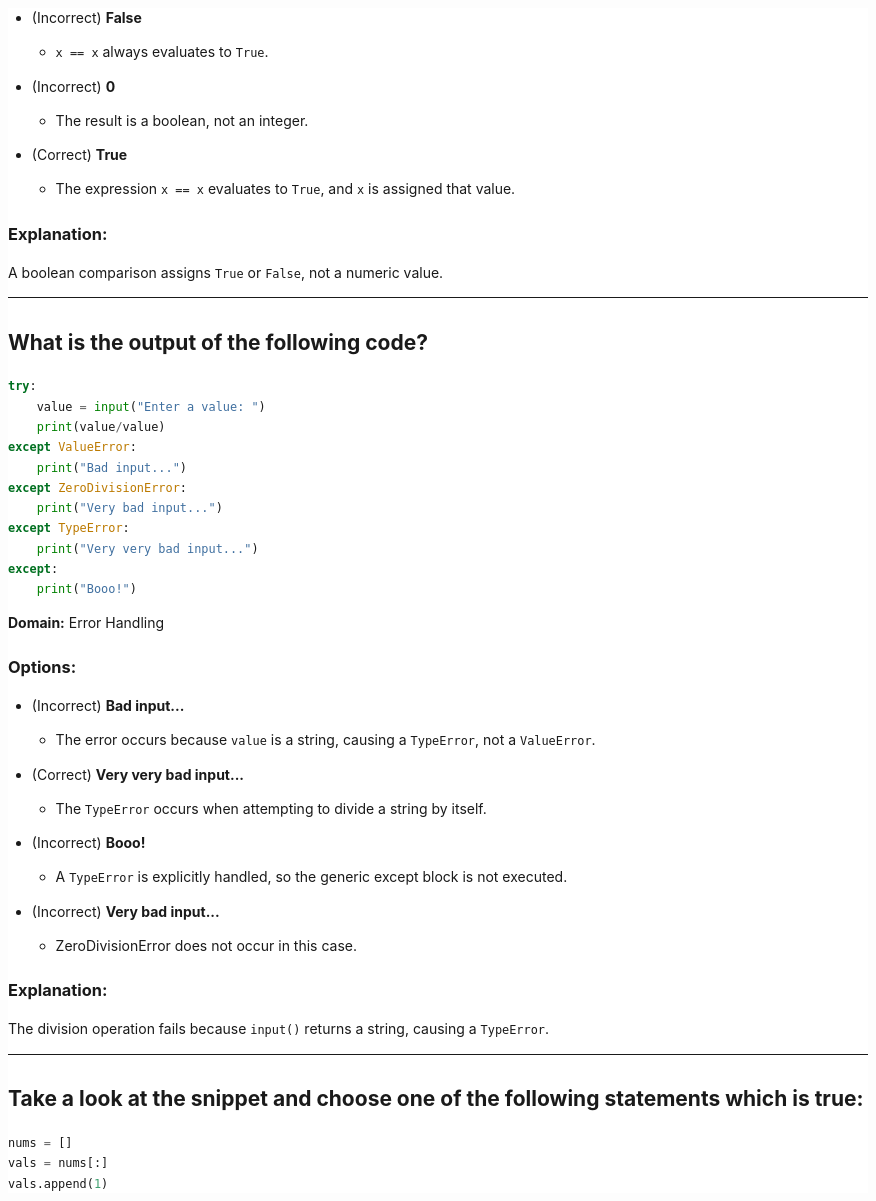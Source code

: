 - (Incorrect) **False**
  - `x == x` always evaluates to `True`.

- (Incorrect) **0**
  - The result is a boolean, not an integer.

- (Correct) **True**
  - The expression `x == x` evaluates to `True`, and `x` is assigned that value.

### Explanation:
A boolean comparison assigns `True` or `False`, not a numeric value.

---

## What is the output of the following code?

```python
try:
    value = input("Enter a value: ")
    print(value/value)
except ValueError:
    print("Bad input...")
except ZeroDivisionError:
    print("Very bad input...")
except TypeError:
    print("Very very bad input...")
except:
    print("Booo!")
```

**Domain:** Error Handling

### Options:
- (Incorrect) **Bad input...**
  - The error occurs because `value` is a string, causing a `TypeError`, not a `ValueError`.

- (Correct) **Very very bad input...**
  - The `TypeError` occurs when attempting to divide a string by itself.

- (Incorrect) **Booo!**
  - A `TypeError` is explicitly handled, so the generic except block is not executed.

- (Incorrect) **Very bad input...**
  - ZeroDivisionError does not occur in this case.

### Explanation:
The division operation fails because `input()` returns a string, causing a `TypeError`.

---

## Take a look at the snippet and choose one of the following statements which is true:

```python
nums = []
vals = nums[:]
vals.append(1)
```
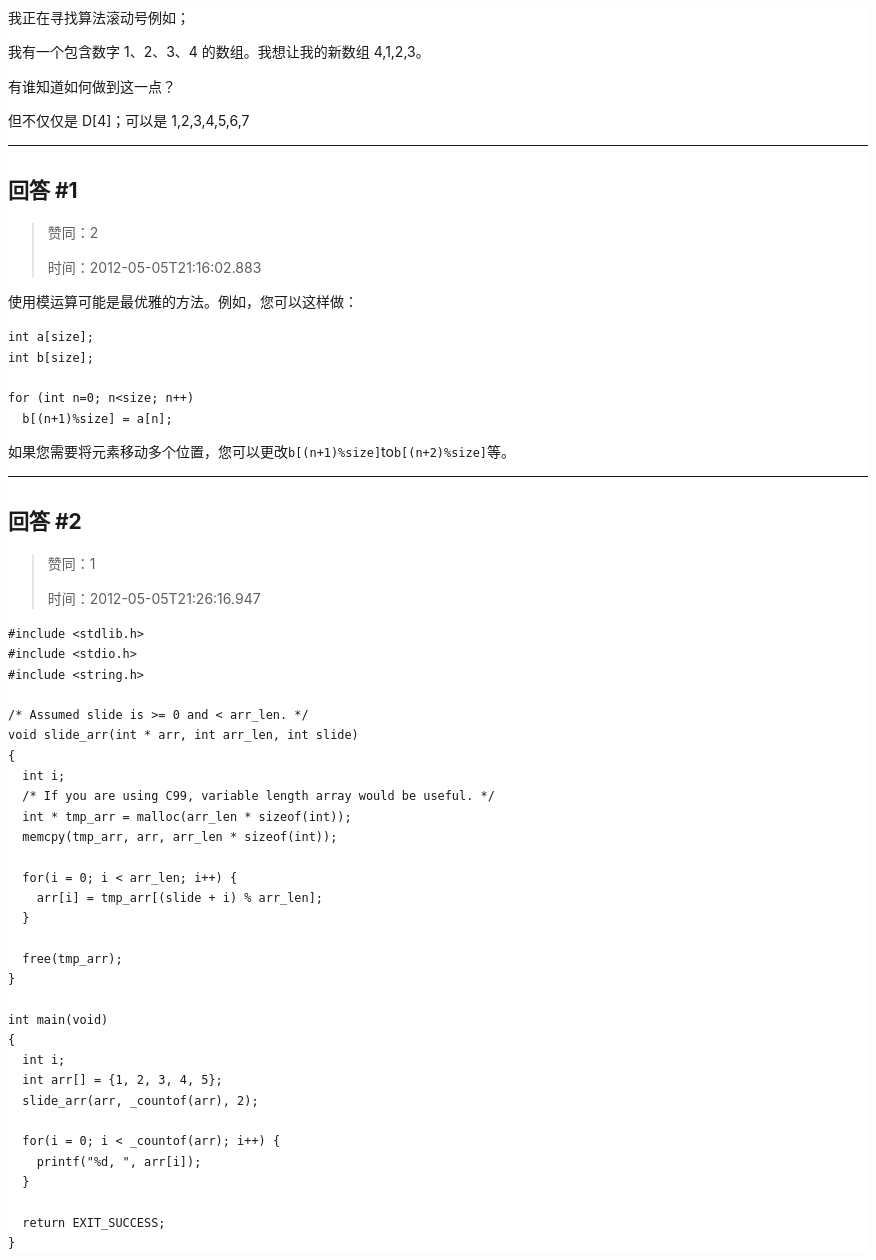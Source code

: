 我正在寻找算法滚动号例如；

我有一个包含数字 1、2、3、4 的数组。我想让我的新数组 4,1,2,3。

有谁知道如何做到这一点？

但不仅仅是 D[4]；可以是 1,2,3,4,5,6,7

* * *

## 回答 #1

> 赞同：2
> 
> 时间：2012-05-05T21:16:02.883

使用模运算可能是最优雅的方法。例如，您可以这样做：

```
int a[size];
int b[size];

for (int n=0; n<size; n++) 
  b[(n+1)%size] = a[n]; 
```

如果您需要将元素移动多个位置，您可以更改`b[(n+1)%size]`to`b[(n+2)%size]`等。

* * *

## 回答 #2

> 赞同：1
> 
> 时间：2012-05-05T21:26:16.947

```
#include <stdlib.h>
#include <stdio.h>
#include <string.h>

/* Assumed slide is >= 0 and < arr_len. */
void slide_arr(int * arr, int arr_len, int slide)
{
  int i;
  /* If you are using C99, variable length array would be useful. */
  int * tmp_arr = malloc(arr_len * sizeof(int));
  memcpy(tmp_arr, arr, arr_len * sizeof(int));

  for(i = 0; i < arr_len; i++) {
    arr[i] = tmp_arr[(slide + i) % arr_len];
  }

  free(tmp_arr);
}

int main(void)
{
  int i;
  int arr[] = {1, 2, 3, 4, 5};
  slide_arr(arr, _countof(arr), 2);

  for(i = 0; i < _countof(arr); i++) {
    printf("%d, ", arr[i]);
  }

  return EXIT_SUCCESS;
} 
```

...

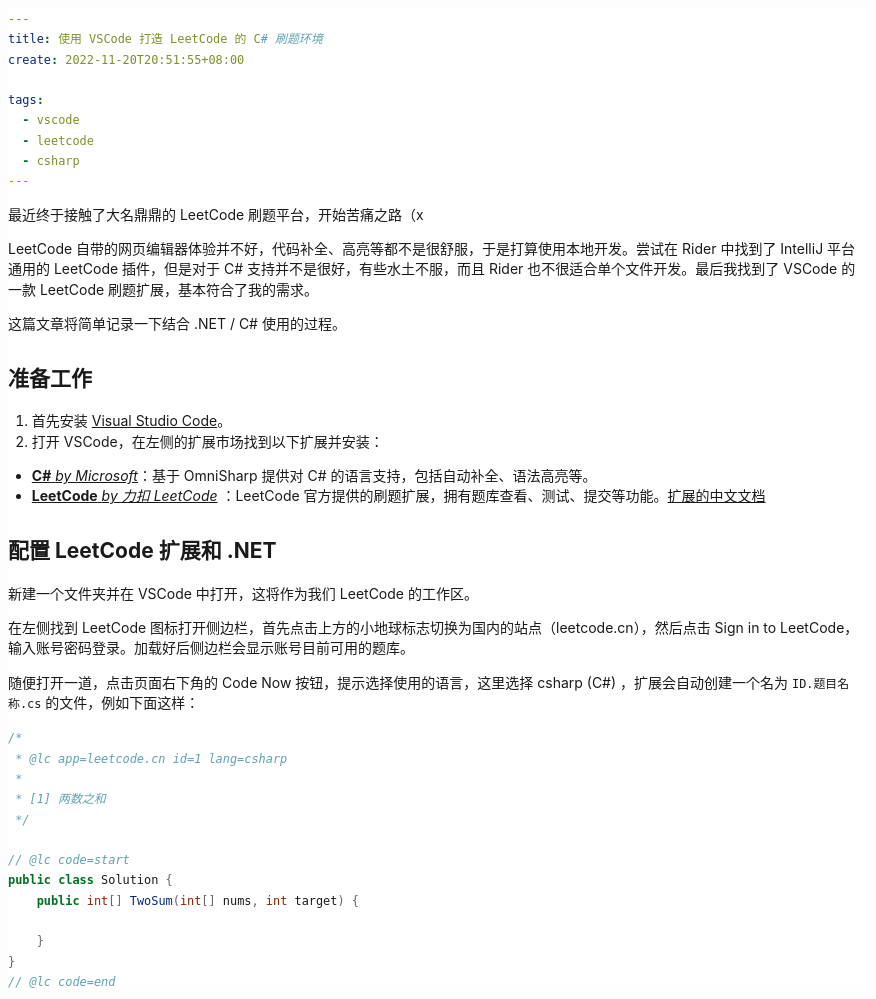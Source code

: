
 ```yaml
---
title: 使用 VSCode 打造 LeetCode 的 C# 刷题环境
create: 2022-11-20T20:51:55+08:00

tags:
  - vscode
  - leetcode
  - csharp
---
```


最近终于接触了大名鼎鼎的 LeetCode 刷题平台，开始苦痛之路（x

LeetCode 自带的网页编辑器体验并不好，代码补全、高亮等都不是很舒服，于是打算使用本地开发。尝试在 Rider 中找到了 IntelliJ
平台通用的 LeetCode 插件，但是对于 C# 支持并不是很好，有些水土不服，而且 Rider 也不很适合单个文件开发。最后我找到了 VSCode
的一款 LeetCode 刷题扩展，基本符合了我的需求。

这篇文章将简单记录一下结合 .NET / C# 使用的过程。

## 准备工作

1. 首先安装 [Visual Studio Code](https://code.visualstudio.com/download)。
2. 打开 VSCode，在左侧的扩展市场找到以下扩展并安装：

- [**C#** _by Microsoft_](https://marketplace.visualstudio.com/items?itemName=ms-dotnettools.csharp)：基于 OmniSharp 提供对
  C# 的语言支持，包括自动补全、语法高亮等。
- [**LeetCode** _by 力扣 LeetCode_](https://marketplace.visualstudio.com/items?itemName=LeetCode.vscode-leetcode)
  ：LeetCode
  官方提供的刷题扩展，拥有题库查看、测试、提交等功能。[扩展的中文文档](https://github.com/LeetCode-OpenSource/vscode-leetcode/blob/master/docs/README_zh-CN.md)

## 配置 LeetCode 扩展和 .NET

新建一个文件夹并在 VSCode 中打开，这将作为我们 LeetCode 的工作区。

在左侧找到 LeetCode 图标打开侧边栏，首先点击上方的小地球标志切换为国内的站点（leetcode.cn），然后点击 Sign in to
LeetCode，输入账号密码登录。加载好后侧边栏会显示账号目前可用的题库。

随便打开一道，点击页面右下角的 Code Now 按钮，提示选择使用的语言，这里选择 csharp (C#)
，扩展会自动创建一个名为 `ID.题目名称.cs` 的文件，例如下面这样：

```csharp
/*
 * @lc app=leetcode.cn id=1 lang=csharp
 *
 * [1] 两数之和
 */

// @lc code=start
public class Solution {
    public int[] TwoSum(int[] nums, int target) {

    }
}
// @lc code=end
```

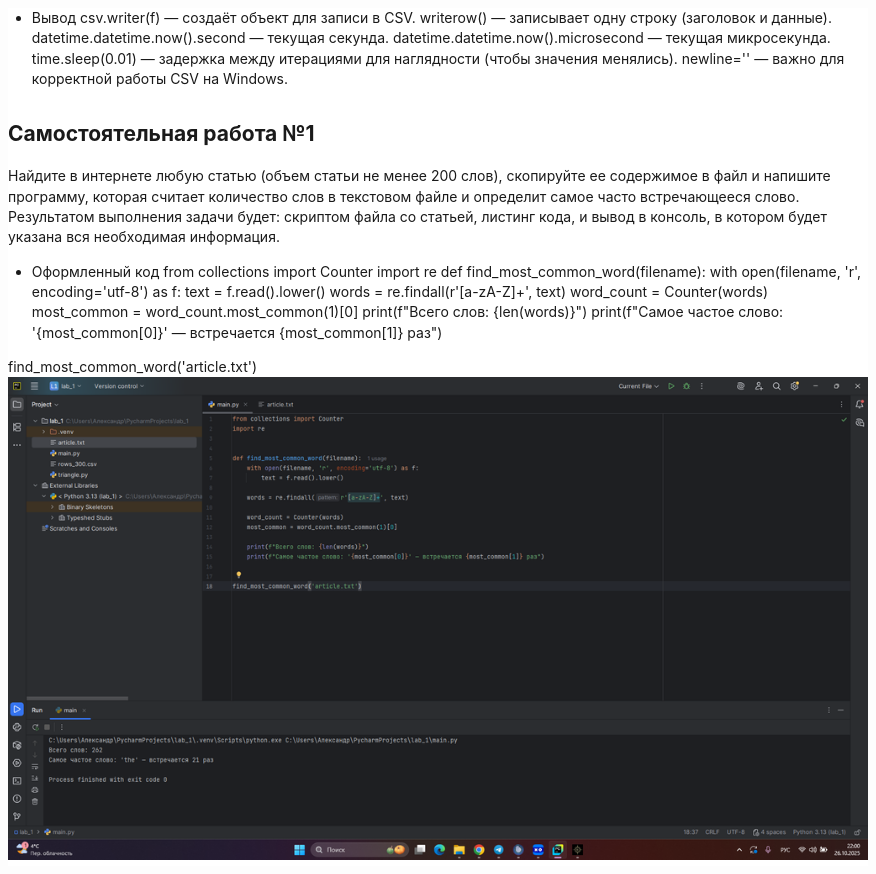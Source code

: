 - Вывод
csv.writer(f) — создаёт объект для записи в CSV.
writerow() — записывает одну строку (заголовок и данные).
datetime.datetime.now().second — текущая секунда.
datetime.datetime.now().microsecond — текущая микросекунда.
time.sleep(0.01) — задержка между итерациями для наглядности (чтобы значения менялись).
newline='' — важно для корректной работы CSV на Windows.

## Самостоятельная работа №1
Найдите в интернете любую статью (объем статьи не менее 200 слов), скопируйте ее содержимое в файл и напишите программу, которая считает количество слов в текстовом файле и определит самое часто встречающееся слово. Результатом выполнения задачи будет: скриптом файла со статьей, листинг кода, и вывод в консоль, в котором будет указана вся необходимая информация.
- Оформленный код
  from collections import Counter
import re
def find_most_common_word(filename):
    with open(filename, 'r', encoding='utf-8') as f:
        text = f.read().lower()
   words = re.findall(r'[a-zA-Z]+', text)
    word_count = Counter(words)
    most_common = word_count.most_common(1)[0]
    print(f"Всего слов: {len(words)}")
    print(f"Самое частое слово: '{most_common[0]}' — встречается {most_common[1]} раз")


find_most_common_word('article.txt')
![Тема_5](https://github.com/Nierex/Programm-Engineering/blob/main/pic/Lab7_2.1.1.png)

## Your instructions
Go through the material above and copy each line that has the word "sizeof".

## Result for this exercise
  int * tmp_arr = malloc(arr_len * sizeof(int));
  memcpy(tmp_arr, arr, arr_len * sizeof(int));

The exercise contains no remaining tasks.